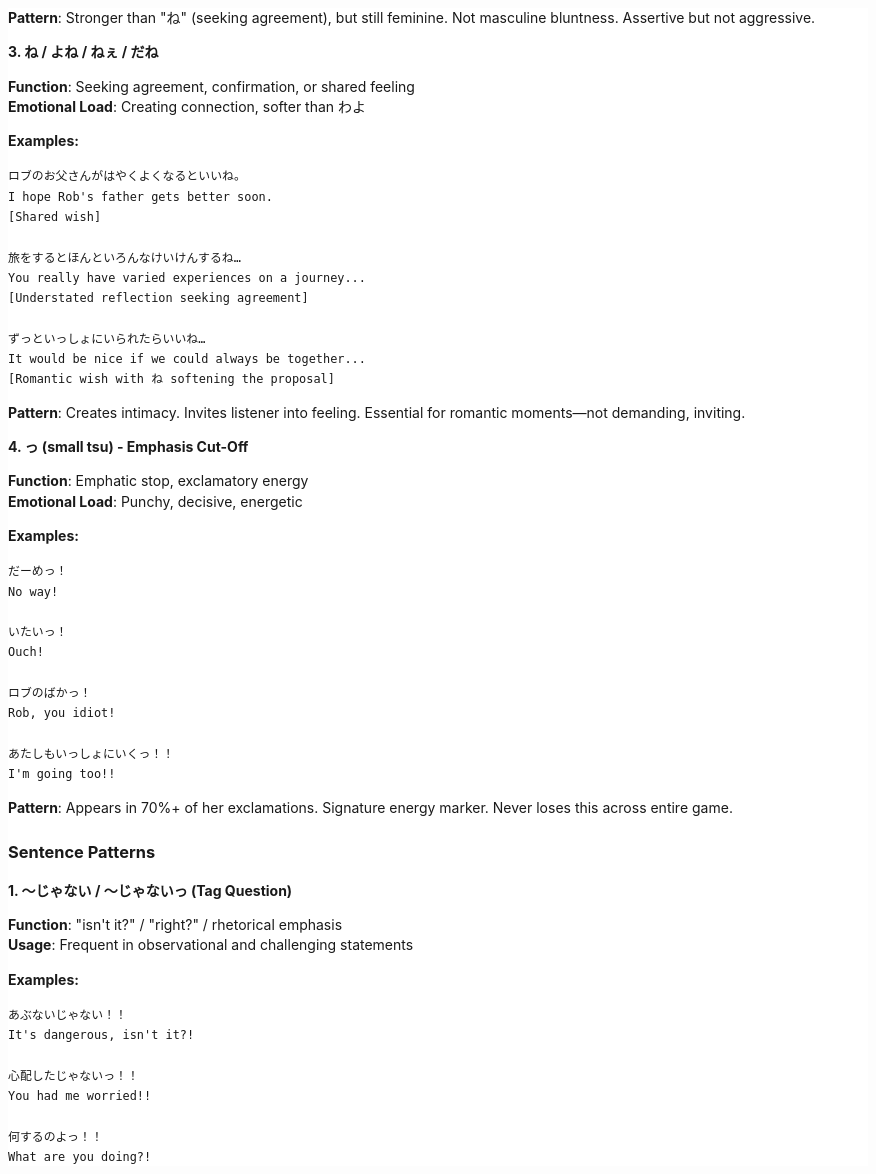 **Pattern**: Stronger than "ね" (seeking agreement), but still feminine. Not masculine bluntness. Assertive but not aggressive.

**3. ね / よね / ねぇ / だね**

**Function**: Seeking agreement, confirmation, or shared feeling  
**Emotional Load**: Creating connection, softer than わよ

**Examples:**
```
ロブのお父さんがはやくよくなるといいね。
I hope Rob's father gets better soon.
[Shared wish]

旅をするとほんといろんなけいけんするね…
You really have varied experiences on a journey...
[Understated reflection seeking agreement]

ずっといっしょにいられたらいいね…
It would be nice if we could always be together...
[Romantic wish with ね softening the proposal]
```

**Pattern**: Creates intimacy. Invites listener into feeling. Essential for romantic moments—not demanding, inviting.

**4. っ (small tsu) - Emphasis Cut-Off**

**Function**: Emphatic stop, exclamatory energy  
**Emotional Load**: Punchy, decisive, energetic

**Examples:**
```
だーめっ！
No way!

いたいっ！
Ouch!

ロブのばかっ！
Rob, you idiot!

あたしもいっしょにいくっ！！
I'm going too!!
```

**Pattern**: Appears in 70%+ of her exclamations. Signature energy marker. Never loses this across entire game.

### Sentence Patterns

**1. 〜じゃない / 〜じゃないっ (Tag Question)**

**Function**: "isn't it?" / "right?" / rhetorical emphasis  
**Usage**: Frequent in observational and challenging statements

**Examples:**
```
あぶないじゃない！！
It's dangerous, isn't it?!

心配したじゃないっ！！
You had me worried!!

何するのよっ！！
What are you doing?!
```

==

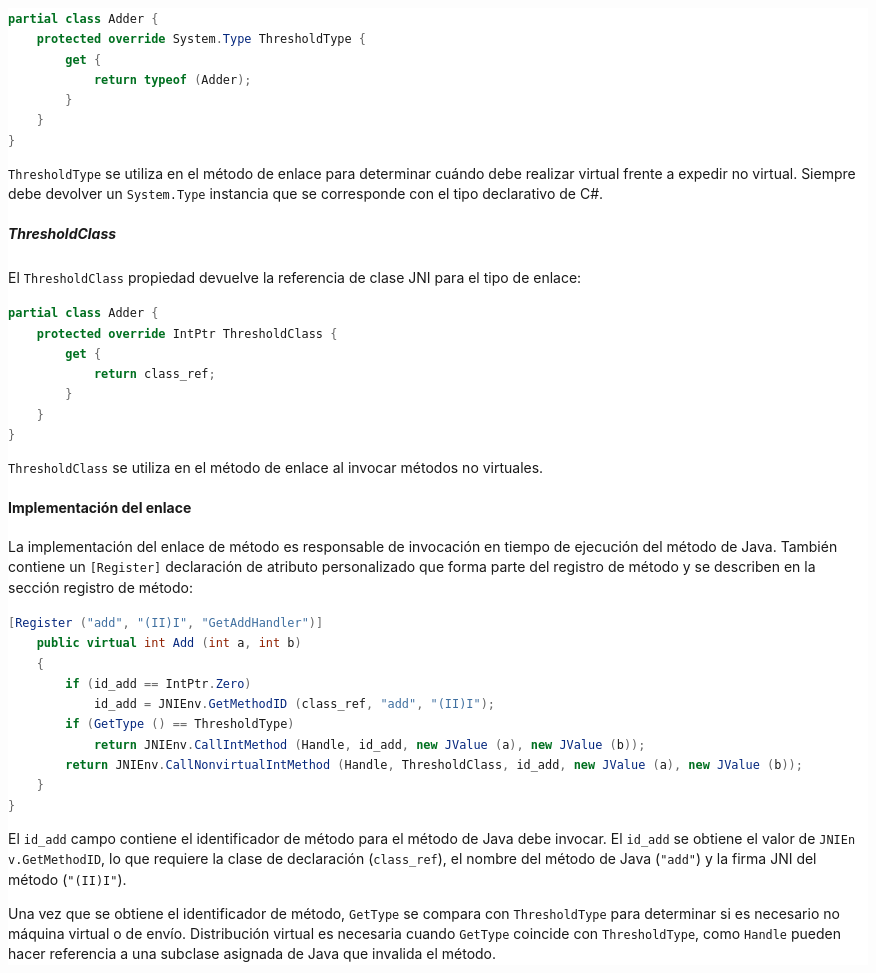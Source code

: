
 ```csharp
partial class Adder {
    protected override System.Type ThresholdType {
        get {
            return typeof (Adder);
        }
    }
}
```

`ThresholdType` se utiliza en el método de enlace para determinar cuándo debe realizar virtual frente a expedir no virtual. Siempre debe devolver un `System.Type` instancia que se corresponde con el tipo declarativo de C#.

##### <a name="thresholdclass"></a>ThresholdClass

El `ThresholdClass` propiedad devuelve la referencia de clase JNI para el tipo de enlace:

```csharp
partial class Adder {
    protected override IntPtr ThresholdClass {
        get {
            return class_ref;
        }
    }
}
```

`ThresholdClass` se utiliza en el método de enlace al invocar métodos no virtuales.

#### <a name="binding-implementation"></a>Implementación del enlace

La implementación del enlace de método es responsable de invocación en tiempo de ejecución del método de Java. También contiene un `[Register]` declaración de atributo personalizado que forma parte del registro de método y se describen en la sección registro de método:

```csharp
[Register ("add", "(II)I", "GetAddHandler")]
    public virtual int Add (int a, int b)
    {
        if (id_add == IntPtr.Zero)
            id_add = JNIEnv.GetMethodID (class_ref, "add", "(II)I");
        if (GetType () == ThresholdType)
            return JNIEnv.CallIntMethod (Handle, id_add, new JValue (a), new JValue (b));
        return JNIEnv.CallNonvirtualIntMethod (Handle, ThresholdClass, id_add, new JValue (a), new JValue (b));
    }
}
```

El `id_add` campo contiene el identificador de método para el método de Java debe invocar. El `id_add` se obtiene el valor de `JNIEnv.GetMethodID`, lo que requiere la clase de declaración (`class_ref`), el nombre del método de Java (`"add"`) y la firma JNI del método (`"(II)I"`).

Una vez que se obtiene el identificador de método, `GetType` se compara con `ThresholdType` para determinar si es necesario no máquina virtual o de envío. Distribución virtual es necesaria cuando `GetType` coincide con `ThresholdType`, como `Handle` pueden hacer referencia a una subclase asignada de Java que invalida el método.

---

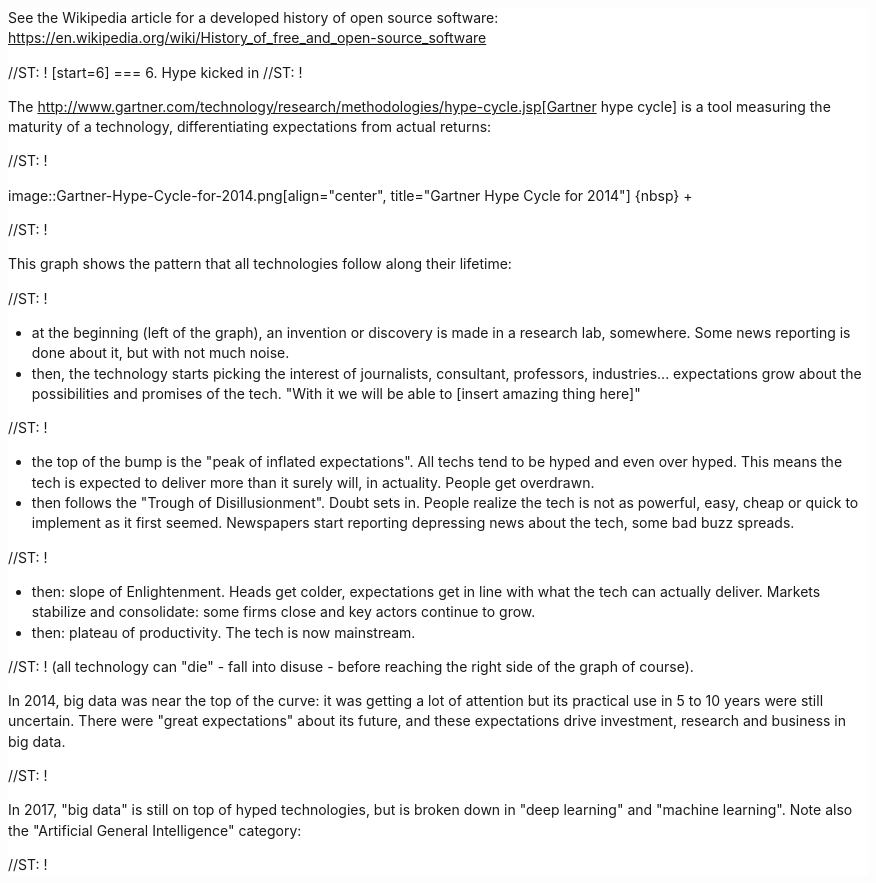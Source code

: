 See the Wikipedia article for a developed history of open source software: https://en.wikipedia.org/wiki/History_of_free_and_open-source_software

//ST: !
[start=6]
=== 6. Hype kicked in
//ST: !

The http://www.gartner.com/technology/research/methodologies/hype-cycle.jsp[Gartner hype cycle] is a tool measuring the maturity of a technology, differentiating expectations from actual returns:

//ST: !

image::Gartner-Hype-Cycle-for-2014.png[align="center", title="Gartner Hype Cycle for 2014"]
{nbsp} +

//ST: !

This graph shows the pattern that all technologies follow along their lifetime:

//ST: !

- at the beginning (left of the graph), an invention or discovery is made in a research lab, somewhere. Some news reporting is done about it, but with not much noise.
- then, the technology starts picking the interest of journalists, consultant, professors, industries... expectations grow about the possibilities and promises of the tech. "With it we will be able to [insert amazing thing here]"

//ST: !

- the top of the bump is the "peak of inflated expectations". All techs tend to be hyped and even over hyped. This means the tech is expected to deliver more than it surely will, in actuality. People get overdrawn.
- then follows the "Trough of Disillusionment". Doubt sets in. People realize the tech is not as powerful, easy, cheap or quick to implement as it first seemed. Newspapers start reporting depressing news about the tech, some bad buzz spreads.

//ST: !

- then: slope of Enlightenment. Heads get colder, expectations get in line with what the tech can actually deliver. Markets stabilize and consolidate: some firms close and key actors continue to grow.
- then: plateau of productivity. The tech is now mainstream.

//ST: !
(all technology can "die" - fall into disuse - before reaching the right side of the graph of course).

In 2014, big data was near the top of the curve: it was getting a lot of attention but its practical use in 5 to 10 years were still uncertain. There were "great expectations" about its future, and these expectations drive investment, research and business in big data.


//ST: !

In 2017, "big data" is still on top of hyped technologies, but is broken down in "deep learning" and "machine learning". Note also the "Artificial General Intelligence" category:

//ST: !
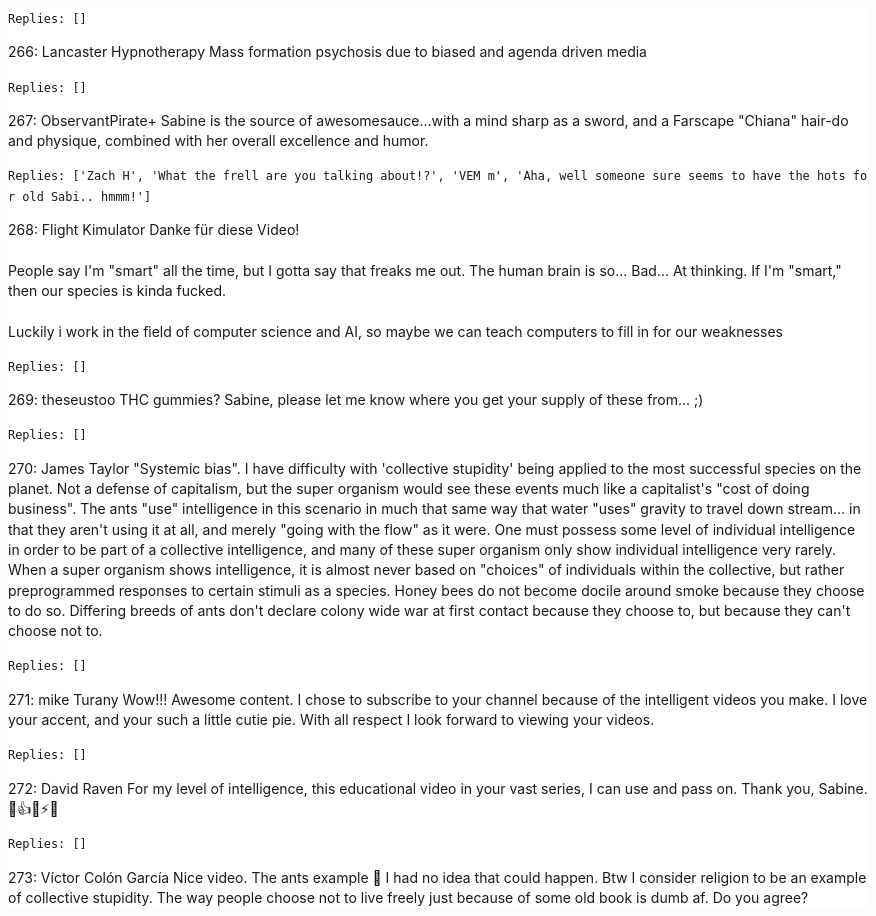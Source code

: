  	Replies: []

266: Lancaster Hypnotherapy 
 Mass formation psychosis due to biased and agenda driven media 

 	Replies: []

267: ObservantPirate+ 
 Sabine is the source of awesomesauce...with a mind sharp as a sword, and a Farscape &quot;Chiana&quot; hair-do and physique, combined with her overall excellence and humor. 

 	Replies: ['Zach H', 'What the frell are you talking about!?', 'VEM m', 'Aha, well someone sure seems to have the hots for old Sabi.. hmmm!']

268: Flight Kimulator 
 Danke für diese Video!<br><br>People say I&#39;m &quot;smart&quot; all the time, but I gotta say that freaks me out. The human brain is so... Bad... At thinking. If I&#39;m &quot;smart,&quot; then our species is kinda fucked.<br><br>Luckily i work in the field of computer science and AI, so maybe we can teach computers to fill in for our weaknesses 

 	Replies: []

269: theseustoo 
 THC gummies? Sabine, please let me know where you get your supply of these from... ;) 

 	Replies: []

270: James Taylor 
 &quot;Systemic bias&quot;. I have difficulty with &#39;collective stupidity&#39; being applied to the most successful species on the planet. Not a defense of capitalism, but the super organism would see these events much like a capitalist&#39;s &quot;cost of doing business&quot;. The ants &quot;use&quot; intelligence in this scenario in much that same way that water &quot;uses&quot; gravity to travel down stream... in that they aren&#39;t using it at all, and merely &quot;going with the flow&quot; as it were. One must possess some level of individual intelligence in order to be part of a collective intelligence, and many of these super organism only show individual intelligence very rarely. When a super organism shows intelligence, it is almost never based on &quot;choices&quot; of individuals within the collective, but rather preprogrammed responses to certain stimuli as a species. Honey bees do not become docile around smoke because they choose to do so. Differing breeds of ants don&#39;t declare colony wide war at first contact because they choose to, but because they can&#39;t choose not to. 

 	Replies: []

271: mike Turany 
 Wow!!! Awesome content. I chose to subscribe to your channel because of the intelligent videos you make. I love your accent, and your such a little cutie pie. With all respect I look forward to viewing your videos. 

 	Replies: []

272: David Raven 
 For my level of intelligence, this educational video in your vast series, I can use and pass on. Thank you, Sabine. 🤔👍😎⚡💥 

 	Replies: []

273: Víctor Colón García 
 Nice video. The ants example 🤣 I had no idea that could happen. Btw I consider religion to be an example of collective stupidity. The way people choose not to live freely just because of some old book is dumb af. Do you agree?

• [Problem details]: Within the material, find all lines that hold the word "utiliza" and show them.

• [Written response]:
`ThresholdType` se utiliza en el método de enlace para determinar cuándo debe realizar virtual frente a expedir no virtual. Siempre debe devolver un `System.Type` instancia que se corresponde con el tipo declarativo de C#.
`ThresholdClass` se utiliza en el método de enlace al invocar métodos no virtuales.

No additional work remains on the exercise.